Tegannî’nin haram olduğuna dâir âyetler, hadisler ve fıkhî rivayetler o kadar çoktur ki, saymak zordur. Vaziyet anlatıldığı gibi olunca, bir şahsın, tegannînin mubah olduğuna dair nakledeceği mensuh (hükmü kalkmış) bir hadis veya şâz (zayıf-hükümsüz) bir rivayete itibar edilmez. Zira hiçbir fakîh, hiçbir vakit tegannînin mubah olduğu hakkında fetvâ vermemiştir. Raksedip ayakları yere vurmayı câiz görmemiştir. Nitekim bunlar, İmâm Hümâm Ziyâeddîn Şâmî’nin, Mültakıyt isimli risâlesinde anlatılmıştır.

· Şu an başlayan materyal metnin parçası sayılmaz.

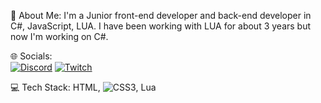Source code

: 💫 About Me:
I'm a Junior front-end developer and back-end developer in C#, JavaScript, LUA. I have been working with LUA for about 3 years but now I'm working on C#.

🌐 Socials:<br>
[![Discord](https://img.shields.io/badge/Discord-%237289DA.svg?logo=discord&logoColor=white)](https://discord.gg/https://discord.gg/hfKsx3DC2S) [![Twitch](https://img.shields.io/badge/Twitch-%239146FF.svg?logo=Twitch&logoColor=white)](https://twitch.tv/jozinblaze)

💻 Tech Stack:
HTML, ![CSS3](https://img.shields.io/badge/css3-%231572B6.svg?style=for-the-badge&logo=css3&logoColor=white), Lua
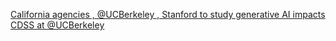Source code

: [California agencies , @UCBerkeley , Stanford to study generative AI impacts   CDSS at @UCBerkeley](https://qi.tc/qi/117446)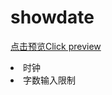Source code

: # showdate

<a href="http://htmlpreview.github.io/?https://github.com/Zzunky/showdate/blob/master/index.html">点击预览Click preview</a>
<li>时钟</li>
<li>字数输入限制</li>
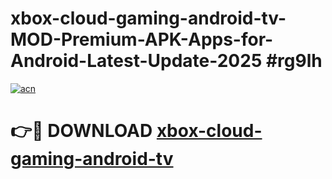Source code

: # xbox-cloud-gaming-android-tv-MOD-Premium-APK-Apps-for-Android-Latest-Update-2025 #rg9lh

[![acn](https://github.com/user-attachments/assets/0f9c940e-d8b0-45ae-aac7-cd30a18b3e1c)](https://app.mediaupload.pro?title=xbox-cloud-gaming-android-tv&ref=07M)

# 👉🔴 DOWNLOAD [xbox-cloud-gaming-android-tv](https://app.mediaupload.pro?title=xbox-cloud-gaming-android-tv&ref=07M)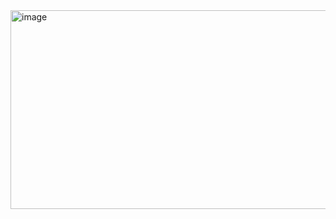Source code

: <img width="742" height="318" alt="image" src="https://github.com/user-attachments/assets/31fd31ff-8b94-42e7-9da6-c63b3472ce9e" />
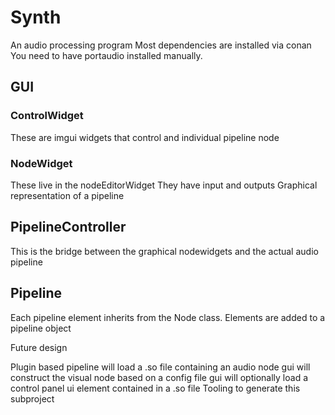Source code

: # Synth
An audio processing program
Most dependencies are installed via conan
You need to have portaudio installed manually.

## GUI

### ControlWidget
These are imgui widgets that control and individual pipeline node

### NodeWidget
These live in the nodeEditorWidget
They have input and outputs 
Graphical representation of a pipeline

## PipelineController
This is the bridge between the graphical nodewidgets and the actual audio pipeline

## Pipeline

Each pipeline element inherits from the Node class.
Elements are added to a pipeline object



Future design

Plugin based
pipeline will load a .so file containing an audio node
gui will construct the visual node based on a config file
gui will optionally load a control panel ui element contained in a .so file
Tooling to generate this subproject
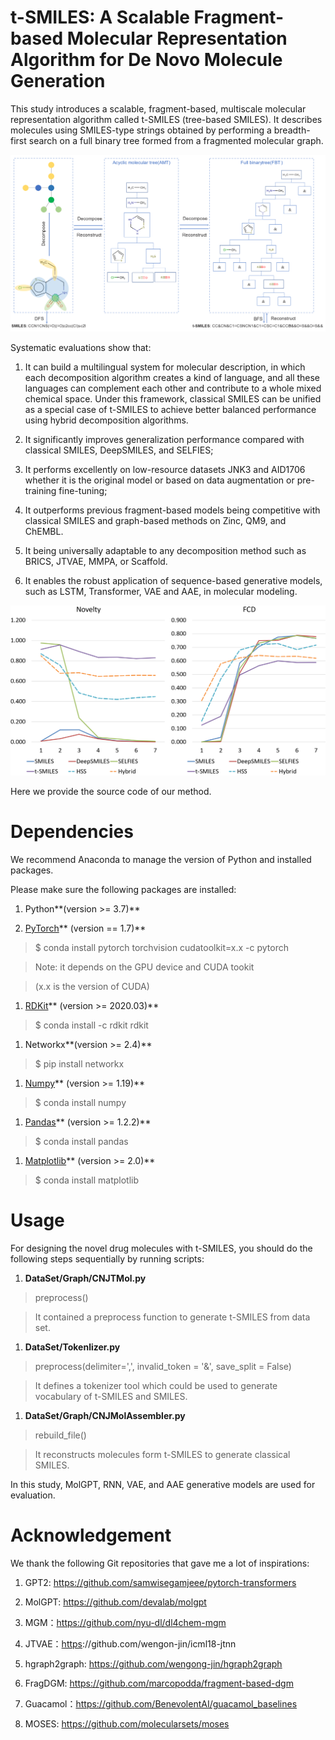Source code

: t-SMILES: A Scalable Fragment-based Molecular Representation Algorithm for De Novo Molecule Generation
======================================================================================================

This study introduces a scalable, fragment-based, multiscale molecular
representation algorithm called t-SMILES (tree-based SMILES). It describes
molecules using SMILES-type strings obtained by performing a breadth-first
search on a full binary tree formed from a fragmented molecular graph.

![](media/b40d67bb9f96fc665ea35f31945193dc.png)

Systematic evaluations show that:

1) It can build a multilingual system for molecular description, in which each
decomposition algorithm creates a kind of language, and all these languages can
complement each other and contribute to a whole mixed chemical space. Under this
framework, classical SMILES can be unified as a special case of t-SMILES to
achieve better balanced performance using hybrid decomposition algorithms.

2) It significantly improves generalization performance compared with classical
SMILES, DeepSMILES, and SELFIES;

3) It performs excellently on low-resource datasets JNK3 and AID1706 whether it
is the original model or based on data augmentation or pre-training fine-tuning;

4) It outperforms previous fragment-based models being competitive with
classical SMILES and graph-based methods on Zinc, QM9, and ChEMBL.

5) It being universally adaptable to any decomposition method such as BRICS,
JTVAE, MMPA, or Scaffold.

6) It enables the robust application of sequence-based generative models, such
as LSTM, Transformer, VAE and AAE, in molecular modeling.

![](media/50d672d04caabe3605932186ead12e81.png)

Here we provide the source code of our method.

Dependencies
============

We recommend Anaconda to manage the version of Python and installed packages.

Please make sure the following packages are installed:

1.  Python**(version \>= 3.7)**

2.  [PyTorch](https://pytorch.org/)** (version == 1.7)**

>   \$ conda install pytorch torchvision cudatoolkit=x.x -c pytorch

>   Note: it depends on the GPU device and CUDA tookit

>   (x.x is the version of CUDA)

1.  [RDKit](https://www.rdkit.org/)** (version \>= 2020.03)**

>   \$ conda install -c rdkit rdkit

1.  Networkx**(version \>= 2.4)**

>   \$ pip install networkx

1.  [Numpy](https://numpy.org/)** (version \>= 1.19)**

>   \$ conda install numpy

1.  [Pandas](https://pandas.pydata.org/)** (version \>= 1.2.2)**

>   \$ conda install pandas

1.  [Matplotlib](https://matplotlib.org/)** (version \>= 2.0)**

>   \$ conda install matplotlib

Usage
=====

For designing the novel drug molecules with t-SMILES, you should do the
following steps sequentially by running scripts:

1.  **DataSet/Graph/CNJTMol.py**

>   preprocess()

>   It contained a preprocess function to generate t-SMILES from data set.

1.  **DataSet/Tokenlizer.py**

>   preprocess(delimiter=',', invalid\_token = '&', save\_split = False)

>   It defines a tokenizer tool which could be used to generate vocabulary of
>   t-SMILES and SMILES.

1.  **DataSet/Graph/CNJMolAssembler.py**

>   rebuild\_file()

>   It reconstructs molecules form t-SMILES to generate classical SMILES.

In this study, MolGPT, RNN, VAE, and AAE generative models are used for
evaluation.

Acknowledgement
===============

We thank the following Git repositories that gave me a lot of inspirations:

1.  GPT2: <https://github.com/samwisegamjeee/pytorch-transformers>

2.  MolGPT: https://github.com/devalab/molgpt

3.  MGM：https://github.com/nyu-dl/dl4chem-mgm

4.  JTVAE：[https](https://github.com/wengong-jin/icml18-jtnn)://github.com/wengon-jin/icml18-jtnn

5.  hgraph2graph: https://github.com/wengong-jin/hgraph2graph

6.  FragDGM: https://github.com/marcopodda/fragment-based-dgm

7.  Guacamol：<https://github.com/BenevolentAI/guacamol_baselines>

8.  MOSES: https://github.com/molecularsets/moses
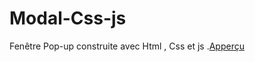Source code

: # Modal-Css-js
 Fenêtre Pop-up  construite avec  Html , Css et js .[Apperçu]( https://nelsontchanyap.github.io/Modal-Css-js/)
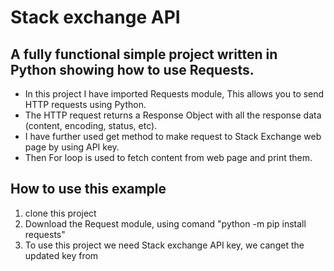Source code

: # Stack exchange API

## A fully functional simple project written in Python showing how to use Requests.

- In this project I have imported Requests module, This allows you to send HTTP requests using Python.
- The HTTP request returns a Response Object with all the response data (content, encoding, status, etc).
- I have further used get method to make request to Stack Exchange web page by using API key.
- Then For loop is used to fetch content from web page and print them.

## How to use this example

1. clone this project
2. Download the Request module, using comand "python -m pip install requests"
3. To use this project we need Stack exchange API key, we canget the updated key from

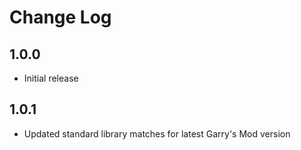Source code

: # Change Log

## 1.0.0
- Initial release

## 1.0.1
- Updated standard library matches for latest Garry's Mod version
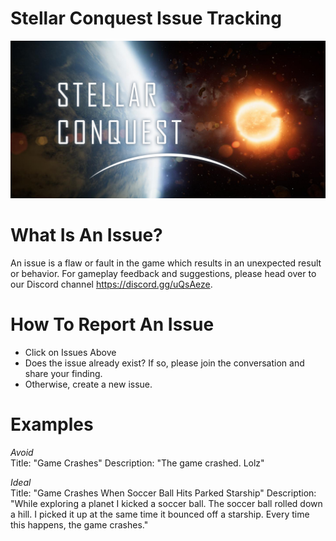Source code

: # Stellar Conquest Issue Tracking
![](./images/banner.png?raw=true "Banner Image")

# What Is An Issue?

An issue is a flaw or fault in the game which results in an unexpected result or behavior. For gameplay feedback and suggestions, please head over to our Discord channel https://discord.gg/uQsAeze.

# How To Report An Issue

- Click on Issues Above
- Does the issue already exist?  If so, please join the conversation and share your finding.
- Otherwise, create a new issue.


# Examples

<i>Avoid</i><br/>
Title: "Game Crashes"
Description: "The game crashed. Lolz"

<i>Ideal</i></br>
Title: "Game Crashes When Soccer Ball Hits Parked Starship"
Description: "While exploring a planet I kicked a soccer ball. The soccer ball rolled down a hill. I picked it up at the same time it bounced off a starship. Every time this happens, the game crashes."



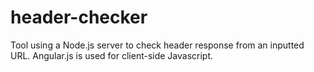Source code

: header-checker
==============
Tool using a Node.js server to check header response from an inputted URL. Angular.js is used for client-side Javascript.
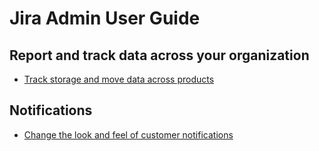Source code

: # Jira Admin User Guide

## Report and track data across your organization

- [Track storage and move data across products](https://support.atlassian.com/security-and-access-policies/docs/track-storage-and-move-data-across-products/)

## Notifications

- [Change the look and feel of customer notifications](https://support.atlassian.com/jira-service-management-cloud/docs/change-the-look-and-feel-of-customer-notifications/)  
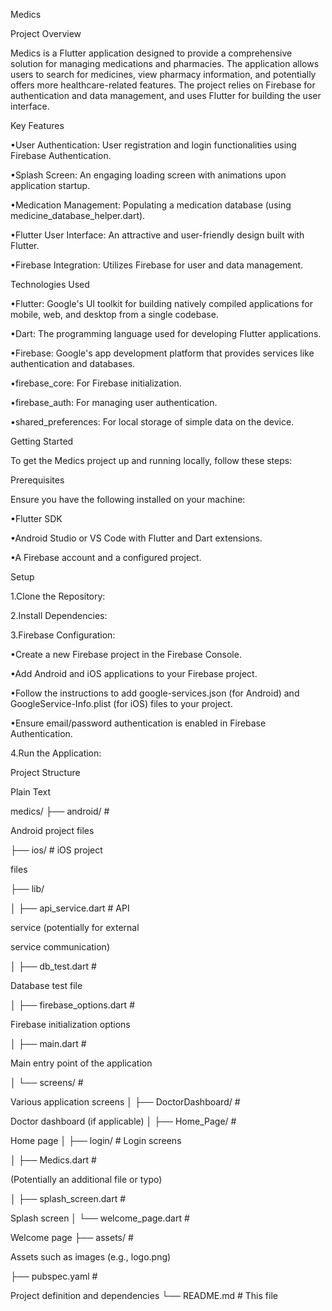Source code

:Medics







Project Overview

Medics is a Flutter application designed to provide a comprehensive solution for managing medications and pharmacies. The application allows users to search for medicines, view pharmacy information, and potentially offers more healthcare-related features. The project relies on Firebase for authentication and data management, and uses Flutter for building the user interface.

Key Features

•User Authentication: User registration and login functionalities using Firebase Authentication.

•Splash Screen: An engaging loading screen with animations upon application startup.

•Medication Management: Populating a medication database (using medicine_database_helper.dart).

•Flutter User Interface: An attractive and user-friendly design built with Flutter.

•Firebase Integration: Utilizes Firebase for user and data management.

Technologies Used

•Flutter: Google's UI toolkit for building natively compiled applications for mobile, web, and desktop from a single codebase.

•Dart: The programming language used for developing Flutter applications.

•Firebase: Google's app development platform that provides services like authentication and databases.

•firebase_core: For Firebase initialization.

•firebase_auth: For managing user authentication.



•shared_preferences: For local storage of simple data on the device.

Getting Started

To get the Medics project up and running locally, follow these steps:

Prerequisites

Ensure you have the following installed on your machine:

•Flutter SDK

•Android Studio or VS Code with Flutter and Dart extensions.

•A Firebase account and a configured project.

Setup

1.Clone the Repository:

2.Install Dependencies:

3.Firebase Configuration:

•Create a new Firebase project in the Firebase Console.

•Add Android and iOS applications to your Firebase project.

•Follow the instructions to add google-services.json (for Android) and GoogleService-Info.plist (for iOS) files to your project.

•Ensure email/password authentication is enabled in Firebase Authentication.



4.Run the Application:

Project Structure

Plain Text


medics/
├── android/                # 

Android project files

├── ios/         # iOS project 

files

├── lib/

│   ├── api_service.dart    # API 

service (potentially for external 

service communication)

│   ├── db_test.dart        # 

Database test file

│   ├── firebase_options.dart # 

Firebase initialization options

│   ├── main.dart           # 

Main entry point of the application

│   └── screens/            # 


Various application screens
│       ├── DoctorDashboard/ # 

Doctor dashboard (if applicable)
│       ├── Home_Page/      # 

Home page
│       ├── login/          # Login screens

│       ├── Medics.dart     # 

(Potentially an additional file or typo)

│       ├── splash_screen.dart # 

Splash screen
│       └── welcome_page.dart # 

Welcome page
├── assets/                 # 

Assets such as images (e.g., logo.png)

├── pubspec.yaml            # 

Project definition and dependencies
└── README.md               # This file


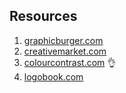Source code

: ## Resources
1. [graphicburger.com](https://graphicburger.com/)
2. [creativemarket.com](https://creativemarket.com/)
3. [colourcontrast.com](https://colourcontrast.cc/) 👌
4. [logobook.com](http://logobook.com/)
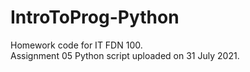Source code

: # IntroToProg-Python
Homework code for IT FDN 100.
<br>Assignment 05 Python script uploaded on 31 July 2021.
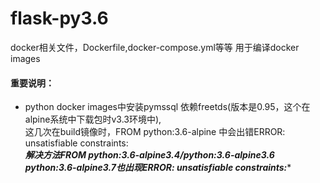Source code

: # flask-py3.6
docker相关文件，Dockerfile,docker-compose.yml等等
用于编译docker images

#### 重要说明：
+ python docker images中安装pymssql 依赖freetds(版本是0.95，这个在alpine系统中下载包时v3.3环境中),</br>
  这几次在build镜像时，FROM python:3.6-alpine 中会出错ERROR: unsatisfiable constraints:</br>
***解决方法FROM python:3.6-alpine3.4/python:3.6-alpine3.6</br>
python:3.6-alpine3.7也出现ERROR: unsatisfiable constraints:****
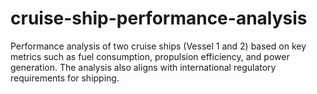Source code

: # cruise-ship-performance-analysis
Performance analysis of two cruise ships (Vessel 1 and 2) based on key metrics such as fuel consumption, propulsion efficiency, and power generation. The analysis also aligns with international regulatory requirements for shipping.
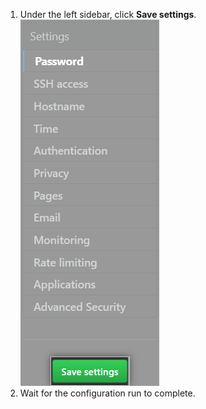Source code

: 1. Under the left sidebar, click **Save settings**.
  ![The Save settings button in the {% data variables.enterprise.management_console %}](/assets/images/enterprise/management-console/save-settings.png)
1. Wait for the configuration run to complete.
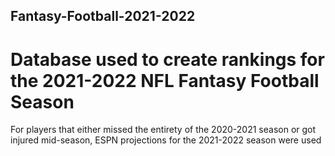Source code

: ## Fantasy-Football-2021-2022
# Database used to create rankings for the 2021-2022 NFL Fantasy Football Season
For players that either missed the entirety of the 2020-2021 season or got injured mid-season, ESPN projections for the 2021-2022 season were used
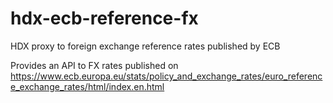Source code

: # hdx-ecb-reference-fx
HDX proxy to foreign exchange reference rates published by ECB

Provides an API to FX rates published on https://www.ecb.europa.eu/stats/policy_and_exchange_rates/euro_reference_exchange_rates/html/index.en.html
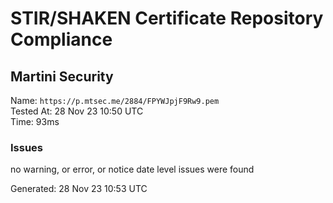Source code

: # STIR/SHAKEN Certificate Repository Compliance

## Martini Security

Name: `https://p.mtsec.me/2884/FPYWJpjF9Rw9.pem`\
Tested At: 28 Nov 23 10:50 UTC\
Time: 93ms

### Issues

no warning, or error, or notice date level issues were found

Generated: 28 Nov 23 10:53 UTC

Sofiyyenin (tasavvuf erbâbının) amelleri, helâl ve haram mevzuunda senet değildir. Fakat onları ayıplayamayız da; mâzur görürüz. İşlerini Allah’a bırakınız.

“Helâl ve haramı anlamakta, İmam Ebû Hanîfe, İmam Ebû Yûsuf ve İmam Muhammed’in
(rahimehullah) kavilleri mûteberdir. Şiblî’nin ve Ebû Hüseyin Nûrî’nin (k.s.) amellerine bakılmaz.

“Bugün, şeyhlerinin amellerinden başka bir şeye bakmayan ve kulak asmayan sofiyye, raks ve semâ’ı dinleri ve şerîatleri hâline getirmişlerdir. Şeyhlerinin amellerine istinad edip, onu, tâatları ve ibâdetleri olarak kabûl etmişlerdir. ‘Onlar öyle kimselerdir ki, dinlerini bir oyun bir eğlence haline getirmişlerdir...’ [A’râf sûresi, 51]

“Yukarıdaki rivâyetlerden anlaşılmış oluyor ki;

Bir kimse, haram bir fiili güzel kabul ederse, İslâm zümresinden çıkar, mürted olur. Bunun üzerine, semâ ve raks meclisine tâ’zim etmenin (kabul ve tasvip ederek saygı göstermenin); hatta, onu ibâdet ve tâat hâline getirmenin şenâetini (fenalığını) düşünmek lâzımdır!..” [Bkz. İmam-ı Rabbani (k.s.), el-Mektubat, 1, 266]

***

Netice; zikr-i hafî erbabının bırakınız musiki dinlemesini, şiirle meşgul olanların dahi, her şeyde ve her alanda olduğu gibi, kıstaslara/kriterlere son derece riayet etmeleri, ölçüyü kaçırmamaları icap etmektedir.